### Exercise prompt
Produce the records below again, word for word, but stop after the line that contains "sensible to select".

### Material shown
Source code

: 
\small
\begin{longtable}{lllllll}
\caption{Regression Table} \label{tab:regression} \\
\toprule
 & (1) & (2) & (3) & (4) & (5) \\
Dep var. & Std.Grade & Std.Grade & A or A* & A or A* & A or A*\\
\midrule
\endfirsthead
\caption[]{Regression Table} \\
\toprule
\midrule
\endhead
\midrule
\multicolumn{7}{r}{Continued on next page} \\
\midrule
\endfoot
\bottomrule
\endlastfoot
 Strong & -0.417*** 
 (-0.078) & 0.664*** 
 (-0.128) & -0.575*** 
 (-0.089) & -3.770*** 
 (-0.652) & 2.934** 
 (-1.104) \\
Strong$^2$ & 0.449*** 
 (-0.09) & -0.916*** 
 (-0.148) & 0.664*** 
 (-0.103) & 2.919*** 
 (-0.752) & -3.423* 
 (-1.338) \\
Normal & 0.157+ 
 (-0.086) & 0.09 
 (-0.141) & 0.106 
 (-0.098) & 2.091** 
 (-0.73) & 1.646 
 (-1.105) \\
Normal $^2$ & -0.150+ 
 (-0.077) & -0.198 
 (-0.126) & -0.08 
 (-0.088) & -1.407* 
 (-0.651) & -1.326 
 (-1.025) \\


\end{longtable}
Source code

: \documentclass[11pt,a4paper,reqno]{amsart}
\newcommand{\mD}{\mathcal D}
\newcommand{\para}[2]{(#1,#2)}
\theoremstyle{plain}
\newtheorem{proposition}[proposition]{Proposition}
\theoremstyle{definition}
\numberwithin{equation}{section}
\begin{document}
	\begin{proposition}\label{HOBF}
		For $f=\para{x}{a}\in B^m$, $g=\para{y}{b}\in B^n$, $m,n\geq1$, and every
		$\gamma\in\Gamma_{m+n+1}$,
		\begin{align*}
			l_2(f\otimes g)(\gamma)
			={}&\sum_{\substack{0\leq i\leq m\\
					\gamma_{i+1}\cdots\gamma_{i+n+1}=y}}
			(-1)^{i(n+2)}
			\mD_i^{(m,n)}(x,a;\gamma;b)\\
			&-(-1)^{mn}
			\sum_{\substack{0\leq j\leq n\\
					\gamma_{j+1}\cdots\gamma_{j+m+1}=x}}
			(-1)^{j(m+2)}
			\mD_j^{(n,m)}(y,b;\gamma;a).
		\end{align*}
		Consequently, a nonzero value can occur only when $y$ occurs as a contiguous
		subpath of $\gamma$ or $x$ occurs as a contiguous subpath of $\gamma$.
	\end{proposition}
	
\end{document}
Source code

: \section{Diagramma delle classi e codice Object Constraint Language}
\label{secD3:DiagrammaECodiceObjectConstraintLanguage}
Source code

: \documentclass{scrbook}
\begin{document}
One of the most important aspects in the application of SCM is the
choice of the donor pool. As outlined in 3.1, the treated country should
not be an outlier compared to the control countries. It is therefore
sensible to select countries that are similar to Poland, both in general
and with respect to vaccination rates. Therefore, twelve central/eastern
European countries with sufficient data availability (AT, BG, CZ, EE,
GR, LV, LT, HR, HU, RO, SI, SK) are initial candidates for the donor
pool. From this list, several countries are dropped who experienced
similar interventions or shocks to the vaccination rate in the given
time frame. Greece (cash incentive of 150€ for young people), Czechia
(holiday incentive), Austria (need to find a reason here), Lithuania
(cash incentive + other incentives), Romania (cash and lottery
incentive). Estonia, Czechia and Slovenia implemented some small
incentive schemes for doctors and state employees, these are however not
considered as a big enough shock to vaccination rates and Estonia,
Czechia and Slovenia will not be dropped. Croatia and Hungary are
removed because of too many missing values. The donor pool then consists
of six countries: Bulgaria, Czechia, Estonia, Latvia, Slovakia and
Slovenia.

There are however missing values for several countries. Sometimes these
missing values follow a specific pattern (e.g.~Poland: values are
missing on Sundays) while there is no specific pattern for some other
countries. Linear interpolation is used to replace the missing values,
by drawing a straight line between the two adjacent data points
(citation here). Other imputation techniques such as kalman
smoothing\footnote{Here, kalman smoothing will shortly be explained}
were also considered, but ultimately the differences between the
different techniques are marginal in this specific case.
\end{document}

### Task output
Source code

: 
\small
\begin{longtable}{lllllll}
\caption{Regression Table} \label{tab:regression} \\
\toprule
 & (1) & (2) & (3) & (4) & (5) \\
Dep var. & Std.Grade & Std.Grade & A or A* & A or A* & A or A*\\
\midrule
\endfirsthead
\caption[]{Regression Table} \\
\toprule
\midrule
\endhead
\midrule
\multicolumn{7}{r}{Continued on next page} \\
\midrule
\endfoot
\bottomrule
\endlastfoot
 Strong & -0.417*** 
 (-0.078) & 0.664*** 
 (-0.128) & -0.575*** 
 (-0.089) & -3.770*** 
 (-0.652) & 2.934** 
 (-1.104) \\
Strong$^2$ & 0.449*** 
 (-0.09) & -0.916*** 
 (-0.148) & 0.664*** 
 (-0.103) & 2.919*** 
 (-0.752) & -3.423* 
 (-1.338) \\
Normal & 0.157+ 
 (-0.086) & 0.09 
 (-0.141) & 0.106 
 (-0.098) & 2.091** 
 (-0.73) & 1.646 
 (-1.105) \\
Normal $^2$ & -0.150+ 
 (-0.077) & -0.198 
 (-0.126) & -0.08 
 (-0.088) & -1.407* 
 (-0.651) & -1.326 
 (-1.025) \\


\end{longtable}
Source code

: \documentclass[11pt,a4paper,reqno]{amsart}
\newcommand{\mD}{\mathcal D}
\newcommand{\para}[2]{(#1,#2)}
\theoremstyle{plain}
\newtheorem{proposition}[proposition]{Proposition}
\theoremstyle{definition}
\numberwithin{equation}{section}
\begin{document}
	\begin{proposition}\label{HOBF}
		For $f=\para{x}{a}\in B^m$, $g=\para{y}{b}\in B^n$, $m,n\geq1$, and every
		$\gamma\in\Gamma_{m+n+1}$,
		\begin{align*}
			l_2(f\otimes g)(\gamma)
			={}&\sum_{\substack{0\leq i\leq m\\
					\gamma_{i+1}\cdots\gamma_{i+n+1}=y}}
			(-1)^{i(n+2)}
			\mD_i^{(m,n)}(x,a;\gamma;b)\\
			&-(-1)^{mn}
			\sum_{\substack{0\leq j\leq n\\
					\gamma_{j+1}\cdots\gamma_{j+m+1}=x}}
			(-1)^{j(m+2)}
			\mD_j^{(n,m)}(y,b;\gamma;a).
		\end{align*}
		Consequently, a nonzero value can occur only when $y$ occurs as a contiguous
		subpath of $\gamma$ or $x$ occurs as a contiguous subpath of $\gamma$.
	\end{proposition}
	
\end{document}
Source code

: \section{Diagramma delle classi e codice Object Constraint Language}
\label{secD3:DiagrammaECodiceObjectConstraintLanguage}
Source code

: \documentclass{scrbook}
\begin{document}
One of the most important aspects in the application of SCM is the
choice of the donor pool. As outlined in 3.1, the treated country should
not be an outlier compared to the control countries. It is therefore
sensible to select countries that are similar to Poland, both in general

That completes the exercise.